### What you will do
Report each line of the data below in which "presos" appears.

### Material shown
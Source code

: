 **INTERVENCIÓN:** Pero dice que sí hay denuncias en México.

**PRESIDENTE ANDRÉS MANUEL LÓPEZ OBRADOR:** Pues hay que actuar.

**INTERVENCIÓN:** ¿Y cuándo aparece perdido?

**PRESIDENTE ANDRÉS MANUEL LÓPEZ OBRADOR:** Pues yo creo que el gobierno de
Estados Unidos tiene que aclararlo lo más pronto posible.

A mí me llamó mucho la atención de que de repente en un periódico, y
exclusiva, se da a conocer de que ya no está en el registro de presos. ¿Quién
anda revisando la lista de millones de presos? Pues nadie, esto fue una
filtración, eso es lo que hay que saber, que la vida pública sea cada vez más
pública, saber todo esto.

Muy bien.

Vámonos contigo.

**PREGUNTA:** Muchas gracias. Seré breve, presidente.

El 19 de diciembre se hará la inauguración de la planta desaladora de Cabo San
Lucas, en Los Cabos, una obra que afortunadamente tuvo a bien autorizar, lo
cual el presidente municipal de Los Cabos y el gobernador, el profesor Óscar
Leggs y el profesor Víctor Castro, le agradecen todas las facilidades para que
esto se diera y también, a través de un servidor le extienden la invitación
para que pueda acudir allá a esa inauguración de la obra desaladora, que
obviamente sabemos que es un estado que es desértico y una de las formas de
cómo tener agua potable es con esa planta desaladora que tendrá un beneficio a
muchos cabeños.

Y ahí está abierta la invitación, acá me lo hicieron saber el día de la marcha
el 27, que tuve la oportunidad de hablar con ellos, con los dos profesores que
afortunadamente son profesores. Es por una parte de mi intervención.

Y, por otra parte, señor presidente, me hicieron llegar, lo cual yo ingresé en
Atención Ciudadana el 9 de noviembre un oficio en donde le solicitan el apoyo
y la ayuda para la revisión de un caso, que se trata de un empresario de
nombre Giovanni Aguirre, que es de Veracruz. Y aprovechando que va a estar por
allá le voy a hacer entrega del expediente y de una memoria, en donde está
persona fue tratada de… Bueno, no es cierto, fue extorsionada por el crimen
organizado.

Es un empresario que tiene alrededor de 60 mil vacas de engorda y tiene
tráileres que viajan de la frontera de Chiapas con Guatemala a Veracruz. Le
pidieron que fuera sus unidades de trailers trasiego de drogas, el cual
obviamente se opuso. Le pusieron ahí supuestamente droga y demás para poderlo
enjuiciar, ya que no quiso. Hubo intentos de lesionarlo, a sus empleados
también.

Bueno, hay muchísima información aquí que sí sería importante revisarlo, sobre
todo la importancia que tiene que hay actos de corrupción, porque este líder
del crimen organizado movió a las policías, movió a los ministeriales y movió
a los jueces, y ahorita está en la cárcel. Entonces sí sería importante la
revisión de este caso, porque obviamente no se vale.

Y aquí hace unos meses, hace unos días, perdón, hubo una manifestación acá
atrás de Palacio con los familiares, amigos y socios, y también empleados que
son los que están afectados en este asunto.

### Task result
exclusiva, se da a conocer de que ya no está en el registro de presos. ¿Quién
anda revisando la lista de millones de presos? Pues nadie, esto fue una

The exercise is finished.